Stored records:

================================

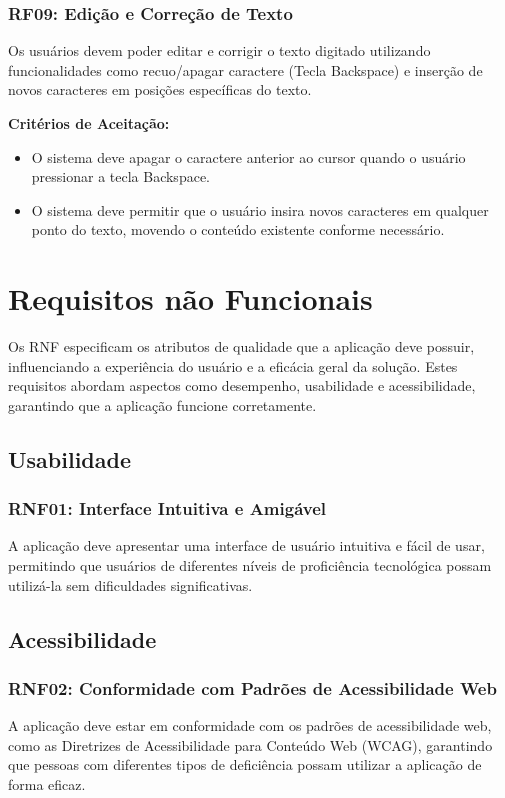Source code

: \subsubsection{\gls{RF}09: Edição e Correção de Texto}
Os usuários devem poder editar e corrigir o texto digitado utilizando funcionalidades como recuo/apagar caractere (Tecla Backspace) e inserção de novos caracteres em posições específicas do texto.

\textbf{Critérios de Aceitação:}
\begin{itemize}
    \item O sistema deve apagar o caractere anterior ao cursor quando o usuário pressionar a tecla Backspace.
    \item O sistema deve permitir que o usuário insira novos caracteres em qualquer ponto do texto, movendo o conteúdo existente conforme necessário.
\end{itemize}

\section{Requisitos não Funcionais}

Os \gls{RNF} especificam os atributos de qualidade que a aplicação deve possuir, influenciando a experiência do usuário e a eficácia geral da solução. Estes requisitos abordam aspectos como desempenho, usabilidade e acessibilidade, garantindo que a aplicação funcione corretamente.


\subsection{Usabilidade}

\subsubsection{\gls{RNF}01: Interface Intuitiva e Amigável}
A aplicação deve apresentar uma interface de usuário intuitiva e fácil de usar, permitindo que usuários de diferentes níveis de proficiência tecnológica possam utilizá-la sem dificuldades significativas.

\subsection{Acessibilidade}

\subsubsection{\gls{RNF}02: Conformidade com Padrões de Acessibilidade Web}
A aplicação deve estar em conformidade com os padrões de acessibilidade web, como as Diretrizes de Acessibilidade para Conteúdo Web (WCAG), garantindo que pessoas com diferentes tipos de deficiência possam utilizar a aplicação de forma eficaz.

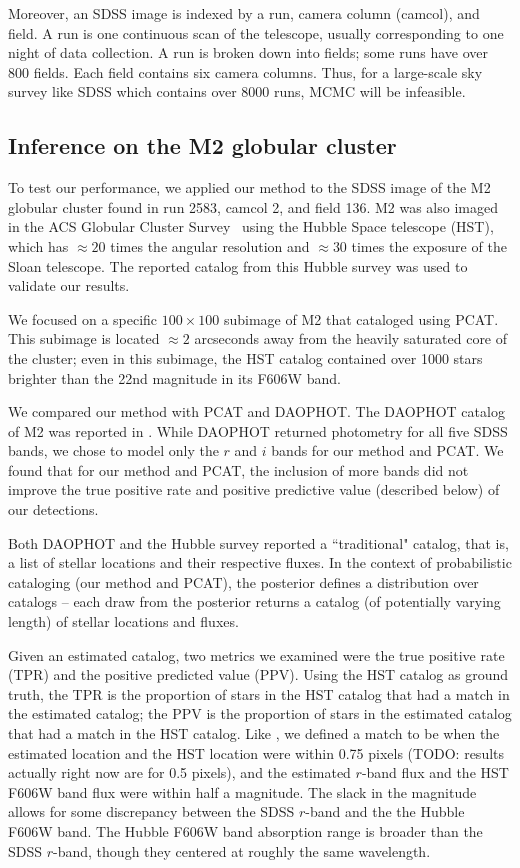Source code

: Moreover, an SDSS image is indexed by a run, camera column (camcol), and field.
A run is one continuous scan of the telescope, usually corresponding to one night of data collection. 
A run is broken down into fields; some runs have over 800 fields. 
Each field contains six camera columns. 
Thus, for a large-scale sky survey like SDSS which 
contains over 8000 runs, MCMC will be infeasible. 


\subsection{Inference on the M2 globular cluster}
To test our performance, we applied our method to the SDSS image of the M2 globular cluster found in run 2583, camcol 2, and field 136.
M2 was also imaged in the ACS Globular Cluster Survey~\cite{Sarajedini_2007}
using the Hubble Space telescope (HST),
which has $\approx20$ times the angular resolution and $\approx30$ times the exposure of the Sloan telescope. The reported catalog from this Hubble survey was used to 
validate our results.

We focused on a specific $100 \times 100$ subimage of M2 that \cite{Portillo_2017, Feder_2019} cataloged using PCAT.
This subimage is located $\approx2$ arcseconds away from the heavily saturated core of the cluster;
even in this subimage, the HST catalog contained over 1000 stars brighter than the 22nd magnitude in its F606W band.

We compared our method with PCAT and DAOPHOT. The DAOPHOT catalog of M2 was reported in 
\cite{An_2008_m2}. While DAOPHOT returned photometry for all five SDSS bands, 
we chose to model only the $r$ and $i$ bands for our method and PCAT. We found 
that for our method and PCAT, the inclusion of more bands did not improve
the true positive rate and positive predictive value (described below) of our detections. 

Both DAOPHOT and the Hubble survey reported a ``traditional" catalog, that is, a list of stellar locations and their respective fluxes. In the context of probabilistic cataloging (our method and PCAT), the posterior 
defines a distribution over catalogs -- each draw from the posterior returns a catalog 
(of potentially varying length) of stellar locations and fluxes. 

Given an estimated catalog, two metrics we examined were the true positive rate (TPR) and the positive predicted value (PPV). Using the HST catalog as ground truth, the TPR is the proportion of stars in the HST catalog that had a match in the estimated catalog;
the PPV is the proportion of stars in the estimated catalog that had a match in the HST catalog. Like \cite{Portillo_2017, Feder_2019}, we defined a match to be when the estimated location and the HST location were within 0.75 pixels
(TODO: results actually right now are for 0.5 pixels),
and the estimated $r$-band flux and the HST F606W band flux were within half a
magnitude. The slack in the magnitude allows for some discrepancy between the 
SDSS $r$-band and the the Hubble F606W band. The Hubble F606W band absorption range is broader than the SDSS $r$-band, though they centered at roughly the same wavelength. 

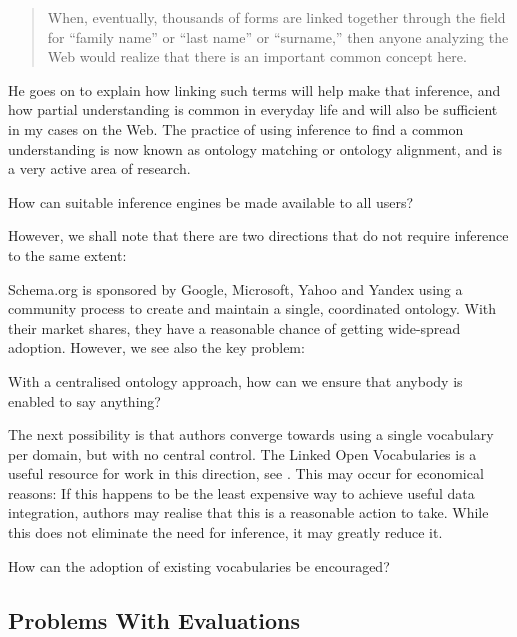 \begin{quote}
When, eventually, thousands of forms are linked together through the
field for ``family name'' or ``last name'' or ``surname,'' then anyone
analyzing the Web would realize that there is an important common
concept here.
\end{quote}

He goes on to explain how linking such terms will help make
that inference, and how partial understanding is common in everyday
life and will also be sufficient in my cases on the Web. The practice
of using inference to find a common understanding is now known as
ontology matching or ontology alignment, and is a very active area of
research.

\begin{problem}\label{prob:infgivecode}
How can suitable inference engines be made available to all users?
\end{problem}


However, we shall note that there are two directions that do not
require inference to the same extent: 

Schema.org is sponsored by Google, Microsoft, Yahoo and Yandex using a
community process to create and maintain a single, coordinated
ontology. With their market shares, they have a reasonable chance of
getting wide-spread adoption. However, we see also the key problem:

\begin{problem}\label{prob:sayanything}
With a centralised ontology approach, how can we ensure that anybody is enabled to say
anything?
\end{problem}

The next possibility is that authors converge towards using a single
vocabulary per domain, but with no central control. The Linked Open
Vocabularies is a useful resource for work in this direction, see
\cite{lov2}. This may occur for economical reasons: If this happens to
be the least expensive way to achieve useful data integration, authors
may realise that this is a reasonable action to take. While this does
not eliminate the need for inference, it may greatly reduce it.

\begin{problem}\label{prob:useexist}
How can the adoption of existing vocabularies be encouraged? 
\end{problem}


\subsection{Problems With Evaluations}\label{sec:evalproblems}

================================

Exercise requirements:
Please transcribe only the lines in the records above running from the line that has "M2 was also" through the line that has "we chose to", both included, exactly as they appear.

Answer for the task:
M2 was also imaged in the ACS Globular Cluster Survey~\cite{Sarajedini_2007}
using the Hubble Space telescope (HST),
which has $\approx20$ times the angular resolution and $\approx30$ times the exposure of the Sloan telescope. The reported catalog from this Hubble survey was used to 
validate our results.

We focused on a specific $100 \times 100$ subimage of M2 that \cite{Portillo_2017, Feder_2019} cataloged using PCAT.
This subimage is located $\approx2$ arcseconds away from the heavily saturated core of the cluster;
even in this subimage, the HST catalog contained over 1000 stars brighter than the 22nd magnitude in its F606W band.

We compared our method with PCAT and DAOPHOT. The DAOPHOT catalog of M2 was reported in 
\cite{An_2008_m2}. While DAOPHOT returned photometry for all five SDSS bands, 
we chose to model only the $r$ and $i$ bands for our method and PCAT. We found 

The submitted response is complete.